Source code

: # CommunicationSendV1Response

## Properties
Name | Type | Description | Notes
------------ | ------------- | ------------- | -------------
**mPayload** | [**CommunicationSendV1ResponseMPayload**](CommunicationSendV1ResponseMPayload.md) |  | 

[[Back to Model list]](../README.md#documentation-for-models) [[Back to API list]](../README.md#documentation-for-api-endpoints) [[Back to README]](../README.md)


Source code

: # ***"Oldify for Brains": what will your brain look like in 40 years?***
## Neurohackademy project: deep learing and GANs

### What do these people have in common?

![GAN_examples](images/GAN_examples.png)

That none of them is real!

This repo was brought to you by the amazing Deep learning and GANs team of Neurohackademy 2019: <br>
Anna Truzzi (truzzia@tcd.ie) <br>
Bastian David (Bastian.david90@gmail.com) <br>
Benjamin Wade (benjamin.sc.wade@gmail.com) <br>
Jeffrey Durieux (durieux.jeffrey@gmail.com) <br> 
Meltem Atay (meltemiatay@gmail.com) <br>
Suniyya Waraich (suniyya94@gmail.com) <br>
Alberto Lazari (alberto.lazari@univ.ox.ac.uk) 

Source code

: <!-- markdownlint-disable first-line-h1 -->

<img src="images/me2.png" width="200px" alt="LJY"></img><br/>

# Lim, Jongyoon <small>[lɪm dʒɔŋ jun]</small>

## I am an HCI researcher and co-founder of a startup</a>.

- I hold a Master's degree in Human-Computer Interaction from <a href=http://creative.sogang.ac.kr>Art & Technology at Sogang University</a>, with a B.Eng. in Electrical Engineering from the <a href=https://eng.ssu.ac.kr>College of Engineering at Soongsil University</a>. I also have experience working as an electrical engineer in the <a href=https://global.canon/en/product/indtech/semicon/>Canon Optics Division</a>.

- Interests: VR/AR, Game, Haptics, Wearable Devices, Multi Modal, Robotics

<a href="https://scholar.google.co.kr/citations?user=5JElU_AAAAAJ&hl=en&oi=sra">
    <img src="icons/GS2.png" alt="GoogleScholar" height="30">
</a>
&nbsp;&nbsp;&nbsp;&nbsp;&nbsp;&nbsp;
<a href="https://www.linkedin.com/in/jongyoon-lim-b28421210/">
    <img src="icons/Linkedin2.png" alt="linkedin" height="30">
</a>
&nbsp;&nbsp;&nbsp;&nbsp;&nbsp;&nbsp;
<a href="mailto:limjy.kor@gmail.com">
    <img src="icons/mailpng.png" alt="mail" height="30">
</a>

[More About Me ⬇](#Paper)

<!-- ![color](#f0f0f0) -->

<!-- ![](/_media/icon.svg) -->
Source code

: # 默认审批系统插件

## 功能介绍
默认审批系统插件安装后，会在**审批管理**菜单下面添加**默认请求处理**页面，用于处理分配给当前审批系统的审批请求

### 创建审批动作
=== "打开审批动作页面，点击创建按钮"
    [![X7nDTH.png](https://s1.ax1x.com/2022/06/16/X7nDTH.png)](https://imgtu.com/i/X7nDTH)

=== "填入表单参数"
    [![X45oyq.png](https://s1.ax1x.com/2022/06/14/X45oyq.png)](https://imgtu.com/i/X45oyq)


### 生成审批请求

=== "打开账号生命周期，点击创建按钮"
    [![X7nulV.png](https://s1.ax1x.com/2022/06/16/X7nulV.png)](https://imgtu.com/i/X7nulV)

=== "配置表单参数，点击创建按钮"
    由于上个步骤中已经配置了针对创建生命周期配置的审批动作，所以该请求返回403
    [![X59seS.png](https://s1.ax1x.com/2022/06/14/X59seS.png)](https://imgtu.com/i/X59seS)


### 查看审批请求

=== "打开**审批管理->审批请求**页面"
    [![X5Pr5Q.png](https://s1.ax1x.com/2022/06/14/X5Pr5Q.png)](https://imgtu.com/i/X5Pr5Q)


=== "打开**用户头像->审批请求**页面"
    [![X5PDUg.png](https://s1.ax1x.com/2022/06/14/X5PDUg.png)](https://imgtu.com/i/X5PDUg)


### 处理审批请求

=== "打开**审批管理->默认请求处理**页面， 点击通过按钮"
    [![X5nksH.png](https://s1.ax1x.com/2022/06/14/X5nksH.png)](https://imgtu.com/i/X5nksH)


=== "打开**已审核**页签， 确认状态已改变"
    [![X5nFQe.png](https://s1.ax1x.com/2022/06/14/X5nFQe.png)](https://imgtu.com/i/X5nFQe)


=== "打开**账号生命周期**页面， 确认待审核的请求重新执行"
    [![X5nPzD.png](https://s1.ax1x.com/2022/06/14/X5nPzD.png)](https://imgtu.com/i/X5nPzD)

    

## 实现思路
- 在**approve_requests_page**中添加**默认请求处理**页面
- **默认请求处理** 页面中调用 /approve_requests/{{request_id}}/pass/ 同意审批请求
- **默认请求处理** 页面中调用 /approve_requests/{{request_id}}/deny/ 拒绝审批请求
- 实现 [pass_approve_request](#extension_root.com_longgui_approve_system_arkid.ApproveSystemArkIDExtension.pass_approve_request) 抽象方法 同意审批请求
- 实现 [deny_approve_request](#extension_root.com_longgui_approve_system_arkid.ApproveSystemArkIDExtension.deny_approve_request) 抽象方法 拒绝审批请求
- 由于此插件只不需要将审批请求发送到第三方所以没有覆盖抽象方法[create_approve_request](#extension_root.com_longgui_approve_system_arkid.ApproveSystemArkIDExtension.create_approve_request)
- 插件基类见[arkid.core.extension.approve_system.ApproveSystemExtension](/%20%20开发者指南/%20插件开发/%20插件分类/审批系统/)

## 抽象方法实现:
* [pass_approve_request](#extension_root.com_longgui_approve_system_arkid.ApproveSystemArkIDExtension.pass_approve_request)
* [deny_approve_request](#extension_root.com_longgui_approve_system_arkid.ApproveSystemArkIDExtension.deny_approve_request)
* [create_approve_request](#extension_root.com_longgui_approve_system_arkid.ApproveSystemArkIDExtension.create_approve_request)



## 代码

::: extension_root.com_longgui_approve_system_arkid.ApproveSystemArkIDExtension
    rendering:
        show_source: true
# # # #
TRY IT – Write down the entire listing above verbatim.

RESULT OF THIS TASK –
Source code

: # CommunicationSendV1Response

## Properties
Name | Type | Description | Notes
------------ | ------------- | ------------- | -------------
**mPayload** | [**CommunicationSendV1ResponseMPayload**](CommunicationSendV1ResponseMPayload.md) |  | 

[[Back to Model list]](../README.md#documentation-for-models) [[Back to API list]](../README.md#documentation-for-api-endpoints) [[Back to README]](../README.md)


Source code

: # ***"Oldify for Brains": what will your brain look like in 40 years?***
## Neurohackademy project: deep learing and GANs

### What do these people have in common?

![GAN_examples](images/GAN_examples.png)

That none of them is real!

This repo was brought to you by the amazing Deep learning and GANs team of Neurohackademy 2019: <br>
Anna Truzzi (truzzia@tcd.ie) <br>
Bastian David (Bastian.david90@gmail.com) <br>
Benjamin Wade (benjamin.sc.wade@gmail.com) <br>
Jeffrey Durieux (durieux.jeffrey@gmail.com) <br> 
Meltem Atay (meltemiatay@gmail.com) <br>
Suniyya Waraich (suniyya94@gmail.com) <br>
Alberto Lazari (alberto.lazari@univ.ox.ac.uk) 

Source code

: <!-- markdownlint-disable first-line-h1 -->

<img src="images/me2.png" width="200px" alt="LJY"></img><br/>

# Lim, Jongyoon <small>[lɪm dʒɔŋ jun]</small>

## I am an HCI researcher and co-founder of a startup</a>.

- I hold a Master's degree in Human-Computer Interaction from <a href=http://creative.sogang.ac.kr>Art & Technology at Sogang University</a>, with a B.Eng. in Electrical Engineering from the <a href=https://eng.ssu.ac.kr>College of Engineering at Soongsil University</a>. I also have experience working as an electrical engineer in the <a href=https://global.canon/en/product/indtech/semicon/>Canon Optics Division</a>.

- Interests: VR/AR, Game, Haptics, Wearable Devices, Multi Modal, Robotics

<a href="https://scholar.google.co.kr/citations?user=5JElU_AAAAAJ&hl=en&oi=sra">
    <img src="icons/GS2.png" alt="GoogleScholar" height="30">
</a>
&nbsp;&nbsp;&nbsp;&nbsp;&nbsp;&nbsp;
<a href="https://www.linkedin.com/in/jongyoon-lim-b28421210/">
    <img src="icons/Linkedin2.png" alt="linkedin" height="30">
</a>
&nbsp;&nbsp;&nbsp;&nbsp;&nbsp;&nbsp;
<a href="mailto:limjy.kor@gmail.com">
    <img src="icons/mailpng.png" alt="mail" height="30">
</a>

[More About Me ⬇](#Paper)

<!-- ![color](#f0f0f0) -->

<!-- ![](/_media/icon.svg) -->
Source code

: # 默认审批系统插件

## 功能介绍
默认审批系统插件安装后，会在**审批管理**菜单下面添加**默认请求处理**页面，用于处理分配给当前审批系统的审批请求

### 创建审批动作
=== "打开审批动作页面，点击创建按钮"
    [![X7nDTH.png](https://s1.ax1x.com/2022/06/16/X7nDTH.png)](https://imgtu.com/i/X7nDTH)

=== "填入表单参数"
    [![X45oyq.png](https://s1.ax1x.com/2022/06/14/X45oyq.png)](https://imgtu.com/i/X45oyq)


### 生成审批请求

=== "打开账号生命周期，点击创建按钮"
    [![X7nulV.png](https://s1.ax1x.com/2022/06/16/X7nulV.png)](https://imgtu.com/i/X7nulV)

=== "配置表单参数，点击创建按钮"
    由于上个步骤中已经配置了针对创建生命周期配置的审批动作，所以该请求返回403
    [![X59seS.png](https://s1.ax1x.com/2022/06/14/X59seS.png)](https://imgtu.com/i/X59seS)


### 查看审批请求

=== "打开**审批管理->审批请求**页面"
    [![X5Pr5Q.png](https://s1.ax1x.com/2022/06/14/X5Pr5Q.png)](https://imgtu.com/i/X5Pr5Q)


=== "打开**用户头像->审批请求**页面"
    [![X5PDUg.png](https://s1.ax1x.com/2022/06/14/X5PDUg.png)](https://imgtu.com/i/X5PDUg)


### 处理审批请求

=== "打开**审批管理->默认请求处理**页面， 点击通过按钮"
    [![X5nksH.png](https://s1.ax1x.com/2022/06/14/X5nksH.png)](https://imgtu.com/i/X5nksH)


=== "打开**已审核**页签， 确认状态已改变"
    [![X5nFQe.png](https://s1.ax1x.com/2022/06/14/X5nFQe.png)](https://imgtu.com/i/X5nFQe)


=== "打开**账号生命周期**页面， 确认待审核的请求重新执行"
    [![X5nPzD.png](https://s1.ax1x.com/2022/06/14/X5nPzD.png)](https://imgtu.com/i/X5nPzD)

    

## 实现思路
- 在**approve_requests_page**中添加**默认请求处理**页面
- **默认请求处理** 页面中调用 /approve_requests/{{request_id}}/pass/ 同意审批请求
- **默认请求处理** 页面中调用 /approve_requests/{{request_id}}/deny/ 拒绝审批请求
- 实现 [pass_approve_request](#extension_root.com_longgui_approve_system_arkid.ApproveSystemArkIDExtension.pass_approve_request) 抽象方法 同意审批请求
- 实现 [deny_approve_request](#extension_root.com_longgui_approve_system_arkid.ApproveSystemArkIDExtension.deny_approve_request) 抽象方法 拒绝审批请求
- 由于此插件只不需要将审批请求发送到第三方所以没有覆盖抽象方法[create_approve_request](#extension_root.com_longgui_approve_system_arkid.ApproveSystemArkIDExtension.create_approve_request)
- 插件基类见[arkid.core.extension.approve_system.ApproveSystemExtension](/%20%20开发者指南/%20插件开发/%20插件分类/审批系统/)

## 抽象方法实现:
* [pass_approve_request](#extension_root.com_longgui_approve_system_arkid.ApproveSystemArkIDExtension.pass_approve_request)
* [deny_approve_request](#extension_root.com_longgui_approve_system_arkid.ApproveSystemArkIDExtension.deny_approve_request)
* [create_approve_request](#extension_root.com_longgui_approve_system_arkid.ApproveSystemArkIDExtension.create_approve_request)



## 代码

::: extension_root.com_longgui_approve_system_arkid.ApproveSystemArkIDExtension
    rendering:
        show_source: true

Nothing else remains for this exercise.